■ Entries shown:
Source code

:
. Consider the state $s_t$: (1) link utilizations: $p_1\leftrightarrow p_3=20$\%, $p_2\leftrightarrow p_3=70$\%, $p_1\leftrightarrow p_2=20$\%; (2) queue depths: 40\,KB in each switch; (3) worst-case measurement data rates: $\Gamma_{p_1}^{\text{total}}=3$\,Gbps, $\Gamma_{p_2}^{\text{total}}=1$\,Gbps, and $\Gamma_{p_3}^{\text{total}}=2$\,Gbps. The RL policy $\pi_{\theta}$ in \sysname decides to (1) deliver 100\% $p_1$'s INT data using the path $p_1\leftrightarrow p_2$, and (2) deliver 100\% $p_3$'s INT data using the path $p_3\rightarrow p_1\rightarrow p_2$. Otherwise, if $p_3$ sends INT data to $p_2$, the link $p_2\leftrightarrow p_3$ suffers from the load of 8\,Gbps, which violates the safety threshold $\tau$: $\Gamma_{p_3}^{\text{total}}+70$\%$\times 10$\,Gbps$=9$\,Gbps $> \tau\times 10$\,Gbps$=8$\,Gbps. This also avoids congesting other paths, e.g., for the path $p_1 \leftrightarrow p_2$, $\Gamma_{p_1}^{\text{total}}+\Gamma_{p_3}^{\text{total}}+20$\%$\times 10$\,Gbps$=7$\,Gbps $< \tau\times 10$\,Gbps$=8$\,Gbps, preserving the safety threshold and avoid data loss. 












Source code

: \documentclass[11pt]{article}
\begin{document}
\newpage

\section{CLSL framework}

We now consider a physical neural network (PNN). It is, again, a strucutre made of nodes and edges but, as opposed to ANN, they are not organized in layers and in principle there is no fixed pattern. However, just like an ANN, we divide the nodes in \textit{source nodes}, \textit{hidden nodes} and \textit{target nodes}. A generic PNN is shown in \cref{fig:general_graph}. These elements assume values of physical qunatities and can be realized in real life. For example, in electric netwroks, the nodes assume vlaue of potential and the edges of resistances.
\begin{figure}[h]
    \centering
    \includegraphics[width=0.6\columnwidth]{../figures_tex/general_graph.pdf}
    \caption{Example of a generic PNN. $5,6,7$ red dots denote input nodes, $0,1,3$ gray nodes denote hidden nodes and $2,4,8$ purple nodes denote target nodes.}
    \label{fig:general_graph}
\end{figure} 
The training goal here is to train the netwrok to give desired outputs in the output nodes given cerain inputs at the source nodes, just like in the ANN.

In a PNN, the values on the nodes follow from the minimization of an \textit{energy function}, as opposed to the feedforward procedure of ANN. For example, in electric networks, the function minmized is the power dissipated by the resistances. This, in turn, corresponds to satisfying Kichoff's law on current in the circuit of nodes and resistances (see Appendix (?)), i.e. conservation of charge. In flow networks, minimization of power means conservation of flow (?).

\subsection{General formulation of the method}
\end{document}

■ Work task: Each entry above is to be copied out exactly as written.

■ Response to the exercise:
Source code

:
. Consider the state $s_t$: (1) link utilizations: $p_1\leftrightarrow p_3=20$\%, $p_2\leftrightarrow p_3=70$\%, $p_1\leftrightarrow p_2=20$\%; (2) queue depths: 40\,KB in each switch; (3) worst-case measurement data rates: $\Gamma_{p_1}^{\text{total}}=3$\,Gbps, $\Gamma_{p_2}^{\text{total}}=1$\,Gbps, and $\Gamma_{p_3}^{\text{total}}=2$\,Gbps. The RL policy $\pi_{\theta}$ in \sysname decides to (1) deliver 100\% $p_1$'s INT data using the path $p_1\leftrightarrow p_2$, and (2) deliver 100\% $p_3$'s INT data using the path $p_3\rightarrow p_1\rightarrow p_2$. Otherwise, if $p_3$ sends INT data to $p_2$, the link $p_2\leftrightarrow p_3$ suffers from the load of 8\,Gbps, which violates the safety threshold $\tau$: $\Gamma_{p_3}^{\text{total}}+70$\%$\times 10$\,Gbps$=9$\,Gbps $> \tau\times 10$\,Gbps$=8$\,Gbps. This also avoids congesting other paths, e.g., for the path $p_1 \leftrightarrow p_2$, $\Gamma_{p_1}^{\text{total}}+\Gamma_{p_3}^{\text{total}}+20$\%$\times 10$\,Gbps$=7$\,Gbps $< \tau\times 10$\,Gbps$=8$\,Gbps, preserving the safety threshold and avoid data loss. 












Source code

: \documentclass[11pt]{article}
\begin{document}
\newpage

\section{CLSL framework}

We now consider a physical neural network (PNN). It is, again, a strucutre made of nodes and edges but, as opposed to ANN, they are not organized in layers and in principle there is no fixed pattern. However, just like an ANN, we divide the nodes in \textit{source nodes}, \textit{hidden nodes} and \textit{target nodes}. A generic PNN is shown in \cref{fig:general_graph}. These elements assume values of physical qunatities and can be realized in real life. For example, in electric netwroks, the nodes assume vlaue of potential and the edges of resistances.
\begin{figure}[h]
    \centering
    \includegraphics[width=0.6\columnwidth]{../figures_tex/general_graph.pdf}
    \caption{Example of a generic PNN. $5,6,7$ red dots denote input nodes, $0,1,3$ gray nodes denote hidden nodes and $2,4,8$ purple nodes denote target nodes.}
    \label{fig:general_graph}
\end{figure} 
The training goal here is to train the netwrok to give desired outputs in the output nodes given cerain inputs at the source nodes, just like in the ANN.

In a PNN, the values on the nodes follow from the minimization of an \textit{energy function}, as opposed to the feedforward procedure of ANN. For example, in electric networks, the function minmized is the power dissipated by the resistances. This, in turn, corresponds to satisfying Kichoff's law on current in the circuit of nodes and resistances (see Appendix (?)), i.e. conservation of charge. In flow networks, minimization of power means conservation of flow (?).

\subsection{General formulation of the method}
\end{document}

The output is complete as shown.